* _ASSIGNED TASK_: An exact restatement of the data is required, with the images omitted.

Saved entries
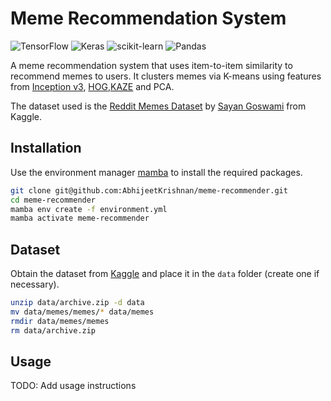 # Meme Recommendation System

![TensorFlow](https://img.shields.io/badge/TensorFlow-%23FF6F00.svg?style=for-the-badge&logo=TensorFlow&logoColor=white)
![Keras](https://img.shields.io/badge/Keras-%23D00000.svg?style=for-the-badge&logo=Keras&logoColor=white)
![scikit-learn](https://img.shields.io/badge/scikit--learn-%23F7931E.svg?style=for-the-badge&logo=scikit-learn&logoColor=white)
![Pandas](https://img.shields.io/badge/pandas-%23150458.svg?style=for-the-badge&logo=pandas&logoColor=white)

A meme recommendation system that uses item-to-item similarity to recommend memes to users. It clusters memes via K-means using features from 
[Inception v3](https://www.cv-foundation.org/openaccess/content_cvpr_2016/html/Szegedy_Rethinking_the_Inception_CVPR_2016_paper.html), 
[HOG](https://ieeexplore.ieee.org/abstract/document/1467360/),[KAZE](https://link.springer.com/chapter/10.1007/978-3-642-33783-3_16) and
PCA.

The dataset used is the [Reddit Memes Dataset](https://www.kaggle.com/sayangoswami/reddit-memes-dataset) by [Sayan Goswami](https://www.kaggle.com/sayangoswami) from Kaggle.

## Installation

Use the environment manager [mamba](https://mamba.readthedocs.io/en/latest/installation/mamba-installation.html) to install the required packages.

```bash
git clone git@github.com:AbhijeetKrishnan/meme-recommender.git
cd meme-recommender
mamba env create -f environment.yml
mamba activate meme-recommender
```

## Dataset

Obtain the dataset from [Kaggle](https://www.kaggle.com/datasets/sayangoswami/reddit-memes-dataset) and place it in the `data` folder (create one if necessary).

```bash
unzip data/archive.zip -d data
mv data/memes/memes/* data/memes
rmdir data/memes/memes
rm data/archive.zip
```

## Usage

TODO: Add usage instructions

* _TASK RESULT_:
 # Meme Recommendation System

![TensorFlow](https://img.shields.io/badge/TensorFlow-%23FF6F00.svg?style=for-the-badge&logo=TensorFlow&logoColor=white)
![Keras](https://img.shields.io/badge/Keras-%23D00000.svg?style=for-the-badge&logo=Keras&logoColor=white)
![scikit-learn](https://img.shields.io/badge/scikit--learn-%23F7931E.svg?style=for-the-badge&logo=scikit-learn&logoColor=white)
![Pandas](https://img.shields.io/badge/pandas-%23150458.svg?style=for-the-badge&logo=pandas&logoColor=white)

A meme recommendation system that uses item-to-item similarity to recommend memes to users. It clusters memes via K-means using features from 
[Inception v3](https://www.cv-foundation.org/openaccess/content_cvpr_2016/html/Szegedy_Rethinking_the_Inception_CVPR_2016_paper.html), 
[HOG](https://ieeexplore.ieee.org/abstract/document/1467360/),[KAZE](https://link.springer.com/chapter/10.1007/978-3-642-33783-3_16) and
PCA.

The dataset used is the [Reddit Memes Dataset](https://www.kaggle.com/sayangoswami/reddit-memes-dataset) by [Sayan Goswami](https://www.kaggle.com/sayangoswami) from Kaggle.

## Installation

Use the environment manager [mamba](https://mamba.readthedocs.io/en/latest/installation/mamba-installation.html) to install the required packages.

```bash
git clone git@github.com:AbhijeetKrishnan/meme-recommender.git
cd meme-recommender
mamba env create -f environment.yml
mamba activate meme-recommender
```

## Dataset

Obtain the dataset from [Kaggle](https://www.kaggle.com/datasets/sayangoswami/reddit-memes-dataset) and place it in the `data` folder (create one if necessary).

```bash
unzip data/archive.zip -d data
mv data/memes/memes/* data/memes
rmdir data/memes/memes
rm data/archive.zip
```

## Usage

TODO: Add usage instructions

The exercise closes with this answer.